Home > Informatik > Formale Sprachen> Folge 25

25.2 Lexikalische Analyse und DEAs

25.1 - 25.2 - 25.3 - 25.4 - 25.5 - 25.6 - 25.7

Auf der vorherigen Seite haben wir die Arbeitsweisen eines Compilers kennengelernt. Wir wollen nun der Reihe nach die einzelnen Phasen näher unter die Lupe nehmen. Beginnen wir mit der lexikalischen Analyse, der ersten Phase eines Compilers.

Bei der lexikalischen Analyse wird geprüft, ob Bezeichner, Zahlen etc. einer Programmiersprache richtig geschrieben worden sind.
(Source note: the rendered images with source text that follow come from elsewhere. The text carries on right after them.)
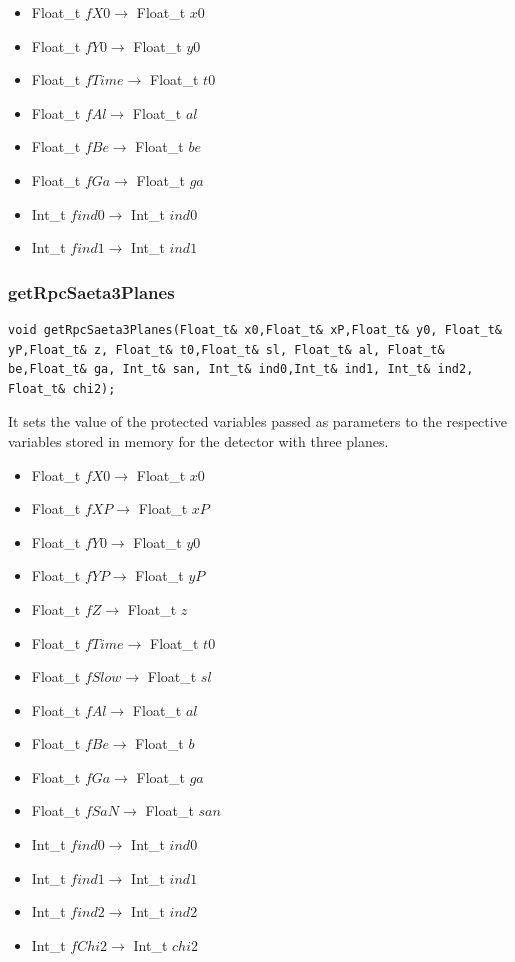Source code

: \documentclass[a4paper]{book}
\begin{document}
\begin{itemize}
	\item Float\_t $fX0 \rightarrow$ Float\_t $x0$
	\item Float\_t $fY0 \rightarrow$ Float\_t $y0$
	\item Float\_t $fTime \rightarrow$ Float\_t $t0$
	\item Float\_t $fAl \rightarrow$ Float\_t $al$
	\item Float\_t $fBe \rightarrow$ Float\_t $be$
	\item Float\_t $fGa \rightarrow$ Float\_t $ga$
	\item Int\_t $find0 \rightarrow$ Int\_t $ind0$
	\item Int\_t $find1 \rightarrow$ Int\_t $ind1$
\end{itemize}

\subsubsection{getRpcSaeta3Planes}

\begin{lstlisting}[style=customc]
void getRpcSaeta3Planes(Float_t& x0,Float_t& xP,Float_t& y0, Float_t& yP,Float_t& z, Float_t& t0,Float_t& sl, Float_t& al, Float_t& be,Float_t& ga, Int_t& san, Int_t& ind0,Int_t& ind1, Int_t& ind2, Float_t& chi2);
\end{lstlisting}

It sets the value of the protected variables passed as parameters to the respective variables stored in memory for the detector with three planes.

\begin{itemize}
	\item Float\_t $fX0 \rightarrow$ Float\_t $x0$
	\item Float\_t $fXP \rightarrow$ Float\_t $xP$
	\item Float\_t $fY0 \rightarrow$ Float\_t $y0$
	\item Float\_t $fYP \rightarrow$ Float\_t $yP$
	\item Float\_t $fZ \rightarrow$ Float\_t $z$
	\item Float\_t $fTime \rightarrow$ Float\_t $t0$
	\item Float\_t $fSlow \rightarrow$ Float\_t $sl$
	\item Float\_t $fAl \rightarrow$ Float\_t $al$
	\item Float\_t $fBe \rightarrow$ Float\_t $b$
	\item Float\_t $fGa \rightarrow$ Float\_t $ga$
	\item Float\_t $fSaN \rightarrow$ Float\_t $san$
	\item Int\_t $find0 \rightarrow$ Int\_t $ind0$
	\item Int\_t $find1 \rightarrow$ Int\_t $ind1$
	\item Int\_t $find2 \rightarrow$ Int\_t $ind2$
	\item Int\_t $fChi2 \rightarrow$ Int\_t $chi2$
\end{itemize}
\end{document}
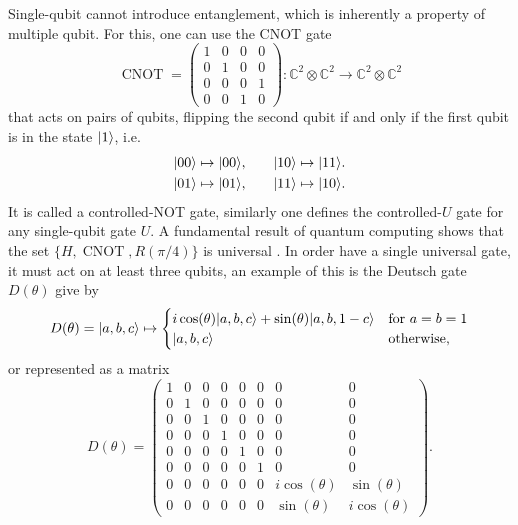 Single-qubit cannot introduce entanglement, which is inherently a property of multiple qubit. For this, one can use the CNOT gate
\begin{equation}
  \operatorname{CNOT} =
  \begin{pmatrix}
    1 & 0 & 0 & 0 \\
    0 & 1 & 0 & 0 \\
    0 & 0 & 0 & 1 \\
    0 & 0 & 1 & 0
  \end{pmatrix} : \mathbb{C}^2 ⊗ \mathbb{C}^2 \to \mathbb{C}^2 ⊗ \mathbb{C}^2
\end{equation}
that acts on pairs of qubits, flipping the second qubit if and only if the first qubit is in the state $\lvert1\rangle$, i.e.
\begin{equation}
  \begin{aligned}
    \lvert00\rangle \mapsto \lvert00\rangle,\quad &\quad \lvert10\rangle \mapsto \lvert11\rangle. \\
    \lvert01\rangle \mapsto \lvert01\rangle,\quad &\quad \lvert11\rangle \mapsto \lvert10\rangle.
  \end{aligned}
\end{equation}
It is called a controlled-NOT gate, similarly one defines the controlled-$U$ gate for any single-qubit gate $U$. A fundamental result of quantum computing shows that the set $\{H, \operatorname{CNOT}, R(\pi/4)\}$ is universal \cite{nielsen chuang}. In order have a single universal gate, it must act on at least three qubits, an example of this is the Deutsch gate $D(\theta)$ give by
\begin{equation}
  D(\theta) = \lvert a,b,c\rangle \mapsto
  \begin{cases}
    i \cos(\theta) \lvert a,b,c\rangle + \sin(\theta) \lvert a,b,1-c\rangle & \mbox{for }a=b=1 \\
    \lvert a,b,c\rangle & \mbox{otherwise,}
  \end{cases}
\end{equation}
or represented as a matrix
\begin{equation}
  D(\theta) =
  \begin{pmatrix}
    1 & 0 & 0 & 0 & 0 & 0 & 0 & 0 \\
    0 & 1 & 0 & 0 & 0 & 0 & 0 & 0 \\
    0 & 0 & 1 & 0 & 0 & 0 & 0 & 0 \\
    0 & 0 & 0 & 1 & 0 & 0 & 0 & 0 \\
    0 & 0 & 0 & 0 & 1 & 0 & 0 & 0 \\
    0 & 0 & 0 & 0 & 0 & 1 & 0 & 0 \\
    0 & 0 & 0 & 0 & 0 & 0 & i\cos(\theta) & \sin(\theta) \\
    0 & 0 & 0 & 0 & 0 & 0 & \sin(\theta) & i\cos(\theta)
  \end{pmatrix}.
\end{equation}
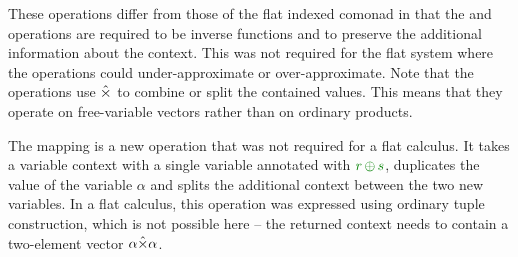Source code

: \noindent
These operations differ from those of the flat indexed comonad in that the  and
 operations are required to be inverse functions and to preserve the additional
information about the context. This was not required for the flat system where the operations
could under-approximate or over-approximate. Note that the operations use $\hat{\times}$ to combine
or split the contained values. This means that they operate on free-variable vectors rather than
on ordinary products.

The  mapping is a new operation that was not required for a flat calculus. It
takes a variable context with a single variable annotated with $\cclrd{r}\,\cpar\,\cclrd{s}$,
duplicates the value of the variable $\alpha$ and splits the additional context between the two
new variables. In a flat calculus, this operation was expressed using ordinary tuple
construction, which is not possible here -- the returned context needs to contain a
two-element vector $\alpha \hat{\times} \alpha$.


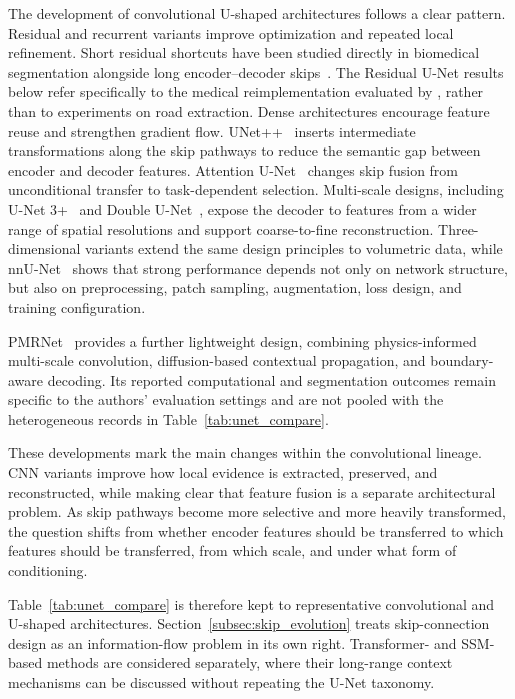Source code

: \documentclass[5p,times,authoryear]{elsarticle}
\begin{document}
The development of convolutional U-shaped architectures follows a clear pattern. Residual and recurrent variants improve optimization and repeated local refinement. Short residual shortcuts have been studied directly in biomedical segmentation alongside long encoder--decoder skips~\citep{drozdzal2016skip_verified}. The Residual U-Net results below refer specifically to the medical reimplementation evaluated by \citet{azad2024unet_verified}, rather than to experiments on road extraction. Dense architectures encourage feature reuse and strengthen gradient flow. UNet++~\citep{zhou2018unetplusplus} inserts intermediate transformations along the skip pathways to reduce the semantic gap between encoder and decoder features. Attention U-Net~\citep{oktay2018attentionunet} changes skip fusion from unconditional transfer to task-dependent selection. Multi-scale designs, including U-Net 3+~\citep{review95_huang2020unet3plus} and Double U-Net~\citep{jha2020doubleu}, expose the decoder to features from a wider range of spatial resolutions and support coarse-to-fine reconstruction. Three-dimensional variants extend the same design principles to volumetric data, while nnU-Net~\citep{isensee2021nnu} shows that strong performance depends not only on network structure, but also on preprocessing, patch sampling, augmentation, loss design, and training configuration.

PMRNet~\citep{kang2026pmrnet_cvpr} provides a further lightweight design, combining physics-informed multi-scale convolution, diffusion-based contextual propagation, and boundary-aware decoding. Its reported computational and segmentation outcomes remain specific to the authors' evaluation settings and are not pooled with the heterogeneous records in Table~\ref{tab:unet_compare}.

These developments mark the main changes within the convolutional lineage. CNN variants improve how local evidence is extracted, preserved, and reconstructed, while making clear that feature fusion is a separate architectural problem. As skip pathways become more selective and more heavily transformed, the question shifts from whether encoder features should be transferred to which features should be transferred, from which scale, and under what form of conditioning.

Table~\ref{tab:unet_compare} is therefore kept to representative convolutional and U-shaped architectures. Section~\ref{subsec:skip_evolution} treats skip-connection design as an information-flow problem in its own right. Transformer- and SSM-based methods are considered separately, where their long-range context mechanisms can be discussed without repeating the U-Net taxonomy.
\end{document}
Um tiefer in dieses abiturrelevante Thema einzusteigen, beginnen wir mit Java-Bezeichnern.

Beispiel 1: Java-Bezeichner

Ein Java-Bezeichner wie zum Beispiel radius oder klasse7 oder VarList oder objekt_12 wird nach bestimmten Regeln gebildet. Diese Regeln kann man auf verschiedene Weisen ausdrücken, zum Beispiel umgangssprachlich:

Umgangssprachlich:

Ein Java-Bezeichner beginnt immer mit einem Buchstaben. Dann können Buchstaben, Ziffern oder Unterstriche folgen.

Syntaxdiagramm:

Man kann die Regel aber auch durch ein Diagramm definieren:

Syntaxdiagramm für Java-Bezeichner

Syntaxdiagramm für Java-Bezeichner

Hier sehen wir ein sogenanntes Syntaxdiagramm für Java-Bezeichner. Man startet mit einem kleinen oder großen Buchstaben, dann kommen entweder weitere Klein- oder Großbuchstaben, oder Ziffern oder Unterstriche.

Für Voreilige
Determinierter endlicher Automat:
Darstellung eines Java-Bezeichners durch einen determinierten endlichen Automaten mit zwei Zuständen

Darstellung eines Java-Bezeichners durch einen determinierten endlichen Automaten mit zwei Zuständen

Diese graphische Darstellung unterscheidet sich von dem Syntaxdiagramm. Ein determinierter endlicher Automat oder kurz DEA besteht aus einer endlichen Anzahl von Zuständen - hier sind es zwei. Die Zustände sind durch Pfeile miteinander verbunden, und an den Pfeilen stehen Zeichen oder ganze Worte.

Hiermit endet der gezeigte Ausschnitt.